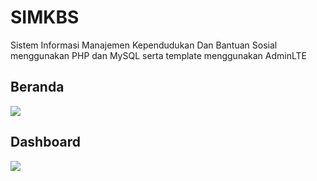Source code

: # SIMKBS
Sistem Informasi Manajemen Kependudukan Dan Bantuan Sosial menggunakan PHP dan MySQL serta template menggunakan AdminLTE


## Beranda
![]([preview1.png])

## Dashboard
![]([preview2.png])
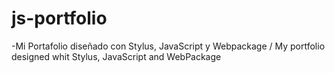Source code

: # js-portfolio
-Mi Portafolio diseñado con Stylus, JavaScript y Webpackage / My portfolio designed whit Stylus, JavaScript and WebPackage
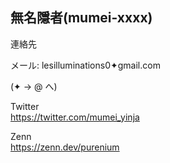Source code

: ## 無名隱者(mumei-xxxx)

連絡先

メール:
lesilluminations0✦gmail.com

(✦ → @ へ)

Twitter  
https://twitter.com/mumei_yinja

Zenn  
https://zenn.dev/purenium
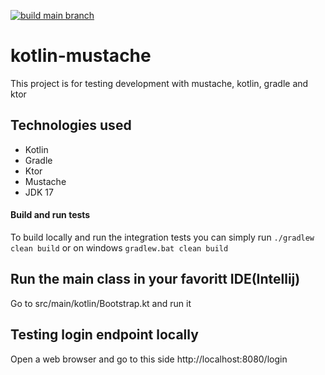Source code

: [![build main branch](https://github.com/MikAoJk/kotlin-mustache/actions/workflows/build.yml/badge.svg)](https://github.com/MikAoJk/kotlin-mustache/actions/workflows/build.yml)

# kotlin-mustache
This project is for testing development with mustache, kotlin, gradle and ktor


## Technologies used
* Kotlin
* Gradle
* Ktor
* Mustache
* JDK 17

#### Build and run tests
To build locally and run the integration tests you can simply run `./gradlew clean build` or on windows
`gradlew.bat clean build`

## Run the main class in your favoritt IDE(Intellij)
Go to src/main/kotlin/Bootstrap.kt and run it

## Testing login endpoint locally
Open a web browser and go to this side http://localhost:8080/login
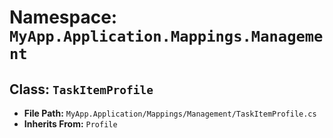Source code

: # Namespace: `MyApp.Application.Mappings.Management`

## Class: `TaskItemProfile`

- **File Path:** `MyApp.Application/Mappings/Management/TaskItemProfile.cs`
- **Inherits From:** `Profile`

--

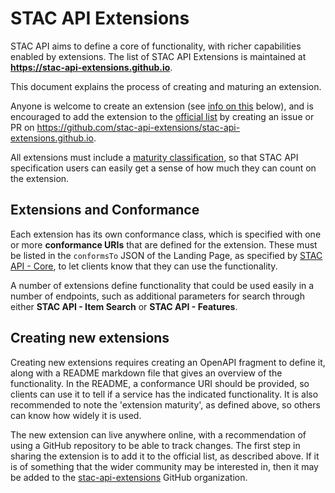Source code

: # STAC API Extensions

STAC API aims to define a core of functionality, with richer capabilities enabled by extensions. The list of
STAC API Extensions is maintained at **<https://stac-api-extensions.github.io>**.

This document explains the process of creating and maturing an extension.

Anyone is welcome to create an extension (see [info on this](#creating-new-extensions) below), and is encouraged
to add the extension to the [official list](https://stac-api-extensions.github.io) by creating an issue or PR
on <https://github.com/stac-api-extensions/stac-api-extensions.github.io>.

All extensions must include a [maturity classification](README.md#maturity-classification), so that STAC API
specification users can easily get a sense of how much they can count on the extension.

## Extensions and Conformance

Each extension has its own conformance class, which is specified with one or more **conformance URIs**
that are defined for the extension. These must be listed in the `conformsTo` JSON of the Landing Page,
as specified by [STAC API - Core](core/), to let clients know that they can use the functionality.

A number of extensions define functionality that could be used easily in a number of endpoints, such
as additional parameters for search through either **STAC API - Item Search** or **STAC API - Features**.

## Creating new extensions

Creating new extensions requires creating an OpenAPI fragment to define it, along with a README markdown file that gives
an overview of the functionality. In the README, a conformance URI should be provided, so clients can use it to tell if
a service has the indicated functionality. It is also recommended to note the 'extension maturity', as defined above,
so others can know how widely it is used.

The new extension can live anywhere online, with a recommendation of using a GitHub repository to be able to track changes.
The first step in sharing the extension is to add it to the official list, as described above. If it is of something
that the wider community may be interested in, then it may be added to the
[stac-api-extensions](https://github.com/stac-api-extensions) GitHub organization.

* TASK OBJECTIVE *
Looking at the data above, write out exactly the lines that start at the one containing "# STAC API Extensions" and end at the one containing "Creating new extensions requires"; include both and nothing beyond.

* SOLUTION TO THE EXERCISE *
: # STAC API Extensions

STAC API aims to define a core of functionality, with richer capabilities enabled by extensions. The list of
STAC API Extensions is maintained at **<https://stac-api-extensions.github.io>**.

This document explains the process of creating and maturing an extension.

Anyone is welcome to create an extension (see [info on this](#creating-new-extensions) below), and is encouraged
to add the extension to the [official list](https://stac-api-extensions.github.io) by creating an issue or PR
on <https://github.com/stac-api-extensions/stac-api-extensions.github.io>.

All extensions must include a [maturity classification](README.md#maturity-classification), so that STAC API
specification users can easily get a sense of how much they can count on the extension.

## Extensions and Conformance

Each extension has its own conformance class, which is specified with one or more **conformance URIs**
that are defined for the extension. These must be listed in the `conformsTo` JSON of the Landing Page,
as specified by [STAC API - Core](core/), to let clients know that they can use the functionality.

A number of extensions define functionality that could be used easily in a number of endpoints, such
as additional parameters for search through either **STAC API - Item Search** or **STAC API - Features**.

## Creating new extensions

Creating new extensions requires creating an OpenAPI fragment to define it, along with a README markdown file that gives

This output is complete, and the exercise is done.